= Penguin Rep =

Nonprofit theater company in New York, United States
Penguin Rep is a nonprofit theater company in Stony Point, New York, now in its 42nd season. Penguin Rep, dubbed "the gutsiest little theatre" by the New York Times, was founded by Joe Brancato, artistic director, with the aim of adding a new kind of theatre to the local cultural landscape: a professional enterprise dedicated to promoting new voices and works which enrich the body of American drama; nurturing and developing new talent for the stage; and reaching new audiences for theatre.

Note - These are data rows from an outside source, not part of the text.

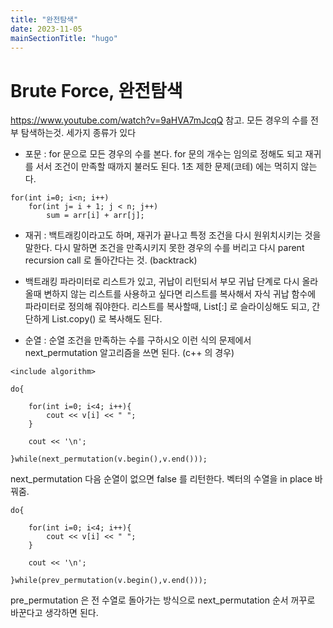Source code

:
 ```yaml
---
title: "완전탐색"
date: 2023-11-05
mainSectionTitle: "hugo"
---
```

# Brute Force, 완전탐색
https://www.youtube.com/watch?v=9aHVA7mJcqQ 참고.
모든 경우의 수를 전부 탐색하는것.
세가지 종류가 있다 
* 포문 : for 문으로 모든 경우의 수를 본다. for 문의 개수는 임의로 정해도 되고 재귀를 서서 조건이 만족할 때까지 불러도 된다. 1초 제한 문제(코테) 에는 먹히지 않는다.
```
for(int i=0; i<n; i++)
	for(int j= i + 1; j < n; j++)
		sum = arr[i] + arr[j];
```
* 재귀 : 백트래킹이라고도 하며, 재귀가 끝나고 특정 조건을 다시 원위치시키는 것을 말한다. 다시 말하면 조건을 만족시키지 못한 경우의 수를 버리고 다시 parent recursion call 로 돌아간다는 것. (backtrack)

* 백트래킹 파라미터로 리스트가 있고, 귀납이 리턴되서 부모 귀납 단계로 다시 올라올때 변하지 않는 리스트를 사용하고 싶다면 리스트를 복사해서 자식 귀납 함수에 파라미터로 정의해 줘야한다.
리스트를 복사할때, List[:] 로 슬라이싱해도 되고, 간단하게 List.copy() 로 복사해도 된다.


* 순열 : 순열 조건을 만족하는 수를 구하시오 이런 식의 문제에서 next_permutation 알고리즘을 쓰면 된다. (c++ 의 경우)

```
<include algorithm>

do{

	for(int i=0; i<4; i++){
		cout << v[i] << " ";
	}

	cout << '\n';

}while(next_permutation(v.begin(),v.end()));
```

next_permutation 다음 순열이 없으면 false 를 리턴한다. 벡터의 수열을 in place 바꿔줌.

```
do{

	for(int i=0; i<4; i++){
		cout << v[i] << " ";
	}

	cout << '\n';

}while(prev_permutation(v.begin(),v.end()));
```

pre_permutation 은 전 수열로 돌아가는 방식으로 next_permutation 순서 꺼꾸로 바꾼다고 생각하면 된다.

Under the leadership of Mr. Brancato, cited by The New York Times as "one of America's insightful young directors", and Executive Director Andrew M. Horn, the company has attracted more than 150,000 audience members from the lower Hudson Valley and beyond to its intimate 108-seat theatre.

Penguin Rep has presented more than 100 critically and popularly acclaimed productions, including premieres by such playwrights as Warren Leight (author of Side Man), Arthur Laurents (West Side Story), Elizabeth Swados (Runaways), William Mastrosimone (Extremities), and Ronald Harwood (Taking Sides).

==Past Successes==
From Door to Door by James Sherman, which opened Off Broadway at the Westside Arts Theatre.

Cobb by Lee Blessing, which won The Drama Desk Award, produced Off Broadway and in Los Angeles by Kevin Spacey.

Glimmer, Glimmer and Shine, by Tony winner Warren Leight. Produced at Manhattan Theatre Club and at Mark Taper Forum.

2½ Jews by Alan Brandt, produced nationwide at dozens of theatres.

The Marriage Fool by Richard Vetere. Seen as a TV movie starring Carol Burnett and Walter Matthau.

One Shot, One Kill by Richard Vetere, produced Off Broadway at Primary Stages.

The Man Who Was Peter Pan by Allan Knee, commission by Penguin Executive Director Andrew Horn and adapted to the screen as Finding Neverland starring Johnny Depp.

The Devil's Music: The Life and Blues of Bessie Smith by Angelo Parra, which moved to The Hartford Stage, Florida Stage, Cape Playhouse, and George Street Playhouse, among other prestigious venues, and will begin touring the country in 2010.

Playing the Assassin by David Robson, which moved to TheaterWorks Hartford and Delaware Theatre Company.